Insured Inheritance | Income Shelter | Insured Annuity

View sample PDF illustrationInsured Inheritance

Your client has a "lump sum" set aside for a specific bequest under his/her will. The illustration shows how life insurance can "tax shelter" the investment and create superior inheritance values. It may be illustrated using either a Single Premium Deposit Account or a Term Certain Annuity.

How to create the optimum illustration

To have the most concise illustration, it is probably best to use a term certain annuity to translate the lump sum that is available into an after-tax cash flow over a 10-year period. The concept illustrates well because of the tax-sheltered growth in the side fund. To make sure that there is enough money in the side fund, you need a 10-pay approach on a maximum funded basis. For a more favourable comparison between taxable growth in the alternative investment and tax-sheltered growth in the insurance policy, make sure that your prospect is at least in a 30% tax bracket. Predictably, the higher the tax bracket the better the illustration looks.

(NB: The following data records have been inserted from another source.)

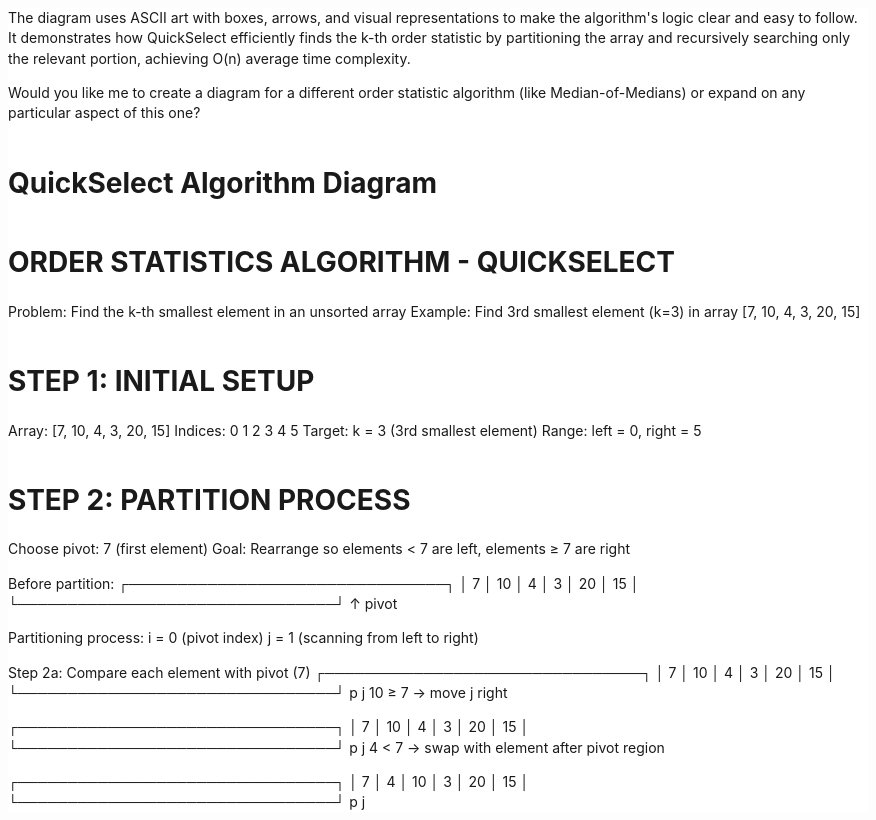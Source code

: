 The diagram uses ASCII art with boxes, arrows, and visual representations to make the algorithm's logic clear and easy to follow. It demonstrates how QuickSelect efficiently finds the k-th order statistic by partitioning the array and recursively searching only the relevant portion, achieving O(n) average time complexity.

Would you like me to create a diagram for a different order statistic algorithm (like Median-of-Medians) or expand on any particular aspect of this one?

# QuickSelect Algorithm Diagram

ORDER STATISTICS ALGORITHM - QUICKSELECT
==========================================

Problem: Find the k-th smallest element in an unsorted array
Example: Find 3rd smallest element (k=3) in array [7, 10, 4, 3, 20, 15]

STEP 1: INITIAL SETUP
=====================
Array:  [7, 10, 4, 3, 20, 15]
Indices: 0   1  2  3   4   5
Target: k = 3 (3rd smallest element)
Range: left = 0, right = 5

STEP 2: PARTITION PROCESS
=========================
Choose pivot: 7 (first element)
Goal: Rearrange so elements < 7 are left, elements ≥ 7 are right

Before partition:
┌────────────────────────────────┐
│ 7 │ 10 │ 4 │ 3 │ 20 │ 15 │
└────────────────────────────────┘
  ↑ pivot

Partitioning process:
i = 0 (pivot index)
j = 1 (scanning from left to right)

Step 2a: Compare each element with pivot (7)
┌────────────────────────────────┐
│ 7 │ 10 │ 4 │ 3 │ 20 │ 15 │
└────────────────────────────────┘
  p    j
10 ≥ 7 → move j right

┌────────────────────────────────┐
│ 7 │ 10 │ 4 │ 3 │ 20 │ 15 │
└────────────────────────────────┘
  p         j
4 < 7 → swap with element after pivot region

┌────────────────────────────────┐
│ 7 │ 4 │ 10 │ 3 │ 20 │ 15 │
└────────────────────────────────┘
  p      j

This is how you calculate the premium for 10 years that the illustration will be based on. Request or run a 10-year term certain annuity quote for the lump sum amount that your prospect is able to invest. You want annual payments with the first payment to start 30 days after you run the quote. Remember that you need that first payment for the first premium. Make sure that the quote is on a prescribed basis and that you get the annual taxable amount. Apply the prospect's personal tax rate to the taxable amount and calculate what amount in personal income tax will have to be paid each year. Subtract that amount from the gross annuity payment and you end up with your annual premium for 10 years. If you use universal life, make sure that you use the smallest possible face amount for that premium because you want as much as possible from that premium to go into the side fund. Most prospects do not buy the 10-year term certain annuity because they find that they can come up with the same after-tax amount as the prescribed annuity from their regular investments. Because of the guaranteed nature of the prescribed term certain annuity it is still recommended that you use it to illustrate the concept. If the prospect, or the financial advisor of the prospect, feels that the annuity is not required, you should encourage their approach to be used.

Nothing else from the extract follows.